§ SUPPLIED ENTRIES
§ §

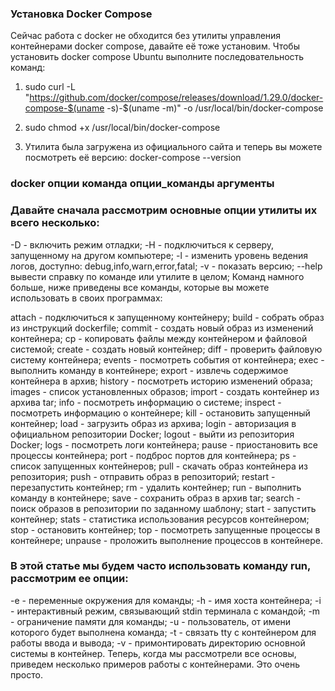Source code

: ### Установка Docker Compose

Сейчас работа с docker не обходится без утилиты управления контейнерами docker compose, давайте её тоже установим. Чтобы установить docker compose Ubuntu выполните последовательность команд:

1. sudo curl -L "https://github.com/docker/compose/releases/download/1.29.0/docker-compose-$(uname -s)-$(uname -m)" -o /usr/local/bin/docker-compose
2. sudo chmod +x /usr/local/bin/docker-compose

3. Утилита была загружена из официального сайта и теперь вы можете посмотреть её версию:
	docker-compose --version


### docker опции команда опции_команды аргументы


### Давайте сначала рассмотрим основные опции утилиты их всего несколько:

-D - включить режим отладки;
-H - подключиться к серверу, запущенному на другом компьютере;
-l - изменить уровень ведения логов, доступно: debug,info,warn,error,fatal;
-v - показать версию;
--help вывести справку по команде или утилите в целом;
Команд намного больше, ниже приведены все команды, которые вы можете использовать в своих программах:

attach - подключиться к запущенному контейнеру;
build - собрать образ из инструкций dockerfile;
commit - создать новый образ из изменений контейнера;
cp - копировать файлы между контейнером и файловой системой;
create - создать новый контейнер;
diff - проверить файловую систему контейнера;
events - посмотреть события от контейнера;
exec - выполнить команду в контейнере;
export - извлечь содержимое контейнера в архив;
history - посмотреть историю изменений образа;
images - список установленных образов;
import - создать контейнер из архива tar;
info - посмотреть информацию о системе;
inspect - посмотреть информацию о контейнере;
kill - остановить запущенный контейнер;
load - загрузить образ из архива;
login - авторизация в официальном репозитории Docker;
logout - выйти из репозитория Docker;
logs - посмотреть логи контейнера;
pause - приостановить все процессы контейнера;
port - подброс портов для контейнера;
ps - список запущенных контейнеров;
pull - скачать образ контейнера из репозитория;
push - отправить образ в репозиторий;
restart - перезапустить контейнер;
rm - удалить контейнер;
run - выполнить команду в контейнере;
save - сохранить образ в архив tar;
search - поиск образов в репозитории по заданному шаблону;
start - запустить контейнер;
stats - статистика использования ресурсов контейнером;
stop - остановить контейнер;
top - посмотреть запущенные процессы в контейнере;
unpause - проложить выполнение процессов в контейнере.

### В этой статье мы будем часто использовать команду run, рассмотрим ее опции:

-e - переменные окружения для команды;
-h - имя хоста контейнера;
-i - интерактивный режим, связывающий stdin терминала с командой;
-m - ограничение памяти для команды;
-u - пользователь, от имени которого будет выполнена команда;
-t - связать tty с контейнером для работы ввода и вывода;
-v - примонтировать директорию основной системы в контейнер.
Теперь, когда мы рассмотрели все основы, приведем несколько примеров работы с контейнерами. Это очень просто.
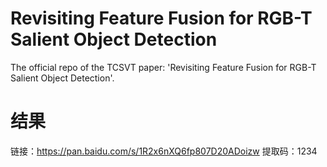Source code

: # Revisiting Feature Fusion for RGB-T Salient Object Detection
The official repo of the TCSVT paper: 'Revisiting Feature Fusion for RGB-T Salient Object Detection'.
# 结果
链接：https://pan.baidu.com/s/1R2x6nXQ6fp807D20ADoizw 
提取码：1234


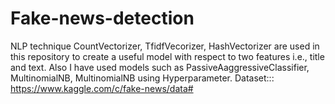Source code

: # Fake-news-detection
NLP technique CountVectorizer, TfidfVecorizer, HashVectorizer are used in this repository to create a useful model with respect to two features i.e., title and text. Also I have used models such as PassiveAaggressiveClassifier, MultinomialNB, MultinomialNB using Hyperparameter.
Dataset::: https://www.kaggle.com/c/fake-news/data#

§ §

§ EXERCISE AIM
State how many lines above contain the string "можете", with no other words.

§ TASK RESPONSE
2